(What is expected) Pull out of the data below the stretch of lines bounded by the one containing "#### 浮点数的二进制表示和圆整错误" and the one containing "is a simple", both bounds included, unchanged.

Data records
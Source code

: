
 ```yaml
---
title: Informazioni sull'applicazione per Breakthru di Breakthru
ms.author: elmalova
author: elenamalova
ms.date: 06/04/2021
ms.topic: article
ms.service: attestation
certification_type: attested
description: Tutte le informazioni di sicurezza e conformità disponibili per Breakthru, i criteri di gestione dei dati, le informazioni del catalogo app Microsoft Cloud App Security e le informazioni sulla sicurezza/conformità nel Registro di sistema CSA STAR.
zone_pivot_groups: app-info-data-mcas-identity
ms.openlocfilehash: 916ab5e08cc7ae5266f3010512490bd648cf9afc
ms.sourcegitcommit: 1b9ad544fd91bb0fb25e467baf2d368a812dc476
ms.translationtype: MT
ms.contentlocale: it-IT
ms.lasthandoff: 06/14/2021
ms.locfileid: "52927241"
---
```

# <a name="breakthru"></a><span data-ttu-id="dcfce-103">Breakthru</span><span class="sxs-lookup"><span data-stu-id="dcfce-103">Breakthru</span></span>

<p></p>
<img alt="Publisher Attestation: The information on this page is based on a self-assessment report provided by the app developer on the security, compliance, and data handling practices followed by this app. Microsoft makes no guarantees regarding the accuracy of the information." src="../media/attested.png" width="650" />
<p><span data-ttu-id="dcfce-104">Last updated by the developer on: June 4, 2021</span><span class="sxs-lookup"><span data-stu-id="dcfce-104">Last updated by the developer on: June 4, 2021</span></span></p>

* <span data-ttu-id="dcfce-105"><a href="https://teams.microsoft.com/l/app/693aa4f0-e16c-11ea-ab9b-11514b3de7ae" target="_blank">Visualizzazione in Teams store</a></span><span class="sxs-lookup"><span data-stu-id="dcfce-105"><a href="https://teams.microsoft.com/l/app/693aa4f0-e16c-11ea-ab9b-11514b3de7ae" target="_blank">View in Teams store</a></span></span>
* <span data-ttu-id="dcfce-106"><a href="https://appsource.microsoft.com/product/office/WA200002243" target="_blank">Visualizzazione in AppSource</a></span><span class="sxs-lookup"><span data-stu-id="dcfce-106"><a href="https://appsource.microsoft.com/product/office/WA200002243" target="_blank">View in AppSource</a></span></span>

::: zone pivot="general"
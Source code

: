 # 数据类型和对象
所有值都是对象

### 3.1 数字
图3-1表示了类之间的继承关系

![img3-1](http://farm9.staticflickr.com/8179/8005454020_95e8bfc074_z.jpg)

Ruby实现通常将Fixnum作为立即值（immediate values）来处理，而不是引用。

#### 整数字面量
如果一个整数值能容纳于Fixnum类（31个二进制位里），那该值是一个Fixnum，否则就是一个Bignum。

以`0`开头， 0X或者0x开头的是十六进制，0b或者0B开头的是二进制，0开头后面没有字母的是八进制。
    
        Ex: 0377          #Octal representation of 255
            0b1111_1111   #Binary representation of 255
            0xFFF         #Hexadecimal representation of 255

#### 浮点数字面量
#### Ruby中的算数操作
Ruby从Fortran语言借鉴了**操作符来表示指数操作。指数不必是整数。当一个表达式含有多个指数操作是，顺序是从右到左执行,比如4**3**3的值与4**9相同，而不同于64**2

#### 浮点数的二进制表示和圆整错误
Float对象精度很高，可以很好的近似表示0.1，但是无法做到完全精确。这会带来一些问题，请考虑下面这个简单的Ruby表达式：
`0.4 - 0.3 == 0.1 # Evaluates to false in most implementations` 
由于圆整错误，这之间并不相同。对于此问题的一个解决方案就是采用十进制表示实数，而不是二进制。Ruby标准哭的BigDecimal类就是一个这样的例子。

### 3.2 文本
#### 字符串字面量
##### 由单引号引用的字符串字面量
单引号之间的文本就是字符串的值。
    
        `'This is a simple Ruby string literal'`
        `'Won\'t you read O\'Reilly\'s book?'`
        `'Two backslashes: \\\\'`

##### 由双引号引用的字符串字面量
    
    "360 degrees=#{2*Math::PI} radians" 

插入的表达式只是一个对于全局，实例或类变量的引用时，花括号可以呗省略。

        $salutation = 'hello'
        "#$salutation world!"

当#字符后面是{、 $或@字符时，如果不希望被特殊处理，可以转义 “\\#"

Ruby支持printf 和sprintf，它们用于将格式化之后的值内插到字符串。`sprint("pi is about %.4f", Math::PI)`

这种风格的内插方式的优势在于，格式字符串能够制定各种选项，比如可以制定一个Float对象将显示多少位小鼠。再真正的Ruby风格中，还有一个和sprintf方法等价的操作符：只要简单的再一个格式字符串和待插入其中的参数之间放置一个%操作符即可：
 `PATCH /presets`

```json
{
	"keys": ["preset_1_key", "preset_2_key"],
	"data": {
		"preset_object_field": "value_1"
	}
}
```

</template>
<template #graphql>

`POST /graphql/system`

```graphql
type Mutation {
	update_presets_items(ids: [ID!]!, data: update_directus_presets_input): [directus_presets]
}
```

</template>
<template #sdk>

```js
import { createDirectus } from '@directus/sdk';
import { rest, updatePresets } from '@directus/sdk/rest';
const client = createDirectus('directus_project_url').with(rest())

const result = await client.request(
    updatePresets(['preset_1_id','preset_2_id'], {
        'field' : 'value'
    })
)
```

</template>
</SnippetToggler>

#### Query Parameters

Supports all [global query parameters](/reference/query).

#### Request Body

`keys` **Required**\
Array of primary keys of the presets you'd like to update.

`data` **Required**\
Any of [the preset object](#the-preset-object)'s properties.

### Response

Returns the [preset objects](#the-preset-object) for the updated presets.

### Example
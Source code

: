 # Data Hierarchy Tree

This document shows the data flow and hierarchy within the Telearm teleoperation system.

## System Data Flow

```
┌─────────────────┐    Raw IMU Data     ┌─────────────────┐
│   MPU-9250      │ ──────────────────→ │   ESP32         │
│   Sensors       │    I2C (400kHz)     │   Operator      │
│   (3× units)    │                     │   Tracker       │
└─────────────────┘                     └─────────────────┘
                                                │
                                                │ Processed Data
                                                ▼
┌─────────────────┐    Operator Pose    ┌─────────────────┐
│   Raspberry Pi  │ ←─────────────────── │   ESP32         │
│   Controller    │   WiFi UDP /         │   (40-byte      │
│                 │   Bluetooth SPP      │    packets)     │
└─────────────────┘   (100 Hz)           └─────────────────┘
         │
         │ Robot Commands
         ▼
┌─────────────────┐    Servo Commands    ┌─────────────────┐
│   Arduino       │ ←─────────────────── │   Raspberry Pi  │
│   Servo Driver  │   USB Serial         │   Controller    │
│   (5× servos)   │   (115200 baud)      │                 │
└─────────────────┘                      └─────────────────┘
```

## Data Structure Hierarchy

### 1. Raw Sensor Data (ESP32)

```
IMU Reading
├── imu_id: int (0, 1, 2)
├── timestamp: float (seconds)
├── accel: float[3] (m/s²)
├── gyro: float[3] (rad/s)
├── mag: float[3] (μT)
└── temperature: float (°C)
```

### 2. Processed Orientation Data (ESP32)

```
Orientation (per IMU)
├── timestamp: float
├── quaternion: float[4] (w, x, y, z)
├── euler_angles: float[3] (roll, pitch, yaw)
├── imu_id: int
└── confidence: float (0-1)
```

(Your response)
#### 浮点数的二进制表示和圆整错误
Float对象精度很高，可以很好的近似表示0.1，但是无法做到完全精确。这会带来一些问题，请考虑下面这个简单的Ruby表达式：
`0.4 - 0.3 == 0.1 # Evaluates to false in most implementations` 
由于圆整错误，这之间并不相同。对于此问题的一个解决方案就是采用十进制表示实数，而不是二进制。Ruby标准哭的BigDecimal类就是一个这样的例子。

### 3.2 文本
#### 字符串字面量
##### 由单引号引用的字符串字面量
单引号之间的文本就是字符串的值。
    
        `'This is a simple Ruby string literal'`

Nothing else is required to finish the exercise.